The video Muxima is part of an extraordinary series of projects developed by Alfredo Jaar on the history of Africa. “Muxima” means “heart” and is also the title of a popular Angolan song in which local poetry melds with the fado of the old Portuguese colonial power and Brazilian music. Divided into ten cantos, the variations on this song accompany the Chilean artist’s images of today’s Angola and organize the video into chapters. Images of children swimming in the sea alternate with shots of buildings destroyed in the civil war. Scenes from an interview in which parents talk about their missing children follow images of a huge open-air cinema or a mine detector at work. Told in images and music, the history of a country stretching from the colonial era and the Cold War through civil war into a present characterized above all by the struggle against poverty and AIDS provides a readily accessible portrait of modern Angola.
Alfredo Jaar is one of the few artists to have included a political message consistently in their work from the very outset. His interest focuses primarily on the relationship between the West and the so-called Third World as well as its representation in the mass media and their images. Jaar has documented the irresponsible approach of the Western media to the African countries in numerous projects exposing the international community’s ignorance of the continent. Searching for Africa in LIFE (2007) examines the covers of the American magazine and shows that between 1930 and 1990 only five were devoted to the situation in the black continent, four of which focusing exclusively on its flora and fauna. The long-term Rwanda Project (1994–2000), comprising 21 works on the situation in Rwanda after the genocide, is certainly the most important and best known of those addressing this complex question. Muxima also presents a controversial image of Africa today, one that is hardly ever offered to the Western public. We see a country left to cope on its own after years of colonial domination, just like practically all the other African countries, a country that is now more than ever before in search of an identity and a future of peace.

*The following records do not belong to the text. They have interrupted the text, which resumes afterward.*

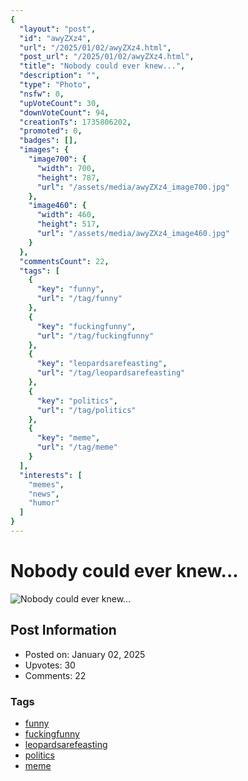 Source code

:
 ```yaml
---
{
  "layout": "post",
  "id": "awyZXz4",
  "url": "/2025/01/02/awyZXz4.html",
  "post_url": "/2025/01/02/awyZXz4.html",
  "title": "Nobody could ever knew...",
  "description": "",
  "type": "Photo",
  "nsfw": 0,
  "upVoteCount": 30,
  "downVoteCount": 94,
  "creationTs": 1735806202,
  "promoted": 0,
  "badges": [],
  "images": {
    "image700": {
      "width": 700,
      "height": 787,
      "url": "/assets/media/awyZXz4_image700.jpg"
    },
    "image460": {
      "width": 460,
      "height": 517,
      "url": "/assets/media/awyZXz4_image460.jpg"
    }
  },
  "commentsCount": 22,
  "tags": [
    {
      "key": "funny",
      "url": "/tag/funny"
    },
    {
      "key": "fuckingfunny",
      "url": "/tag/fuckingfunny"
    },
    {
      "key": "leopardsarefeasting",
      "url": "/tag/leopardsarefeasting"
    },
    {
      "key": "politics",
      "url": "/tag/politics"
    },
    {
      "key": "meme",
      "url": "/tag/meme"
    }
  ],
  "interests": [
    "memes",
    "news",
    "humor"
  ]
}
---
```


# Nobody could ever knew...

![Nobody could ever knew...](/assets/media/awyZXz4_image700.jpg)

## Post Information

- Posted on: January 02, 2025
- Upvotes: 30
- Comments: 22

### Tags

- [funny](/tag/funny)
- [fuckingfunny](/tag/fuckingfunny)
- [leopardsarefeasting](/tag/leopardsarefeasting)
- [politics](/tag/politics)
- [meme](/tag/meme)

Alfredo Jaar (Santiago, 1956), one of the most important contemporary artists, has taken part in the major biennials of Venice, Johannesburg, Sydney and Istanbul. Currently exhibited at the Spazio Oberdan Hangar Bicocca in Milan, his works have also been presented at the MACRO in Rome, the Whitechapel Gallery in London, the New Museum of Contemporary Art in New York, the Moderna Museet in Stockholm and many other venues. The Muxima project has been already been shown at the Hirshhorn Museum and Sculpture Garden in Washington DC, the Centre Pompidou in Paris, the Museo Nacional Centro de Arte Reina Sofia in Madrid, the Museum of Modern Art in New York and the 2007 Venice Biennial. Alfredo Jaar lives and works in New York.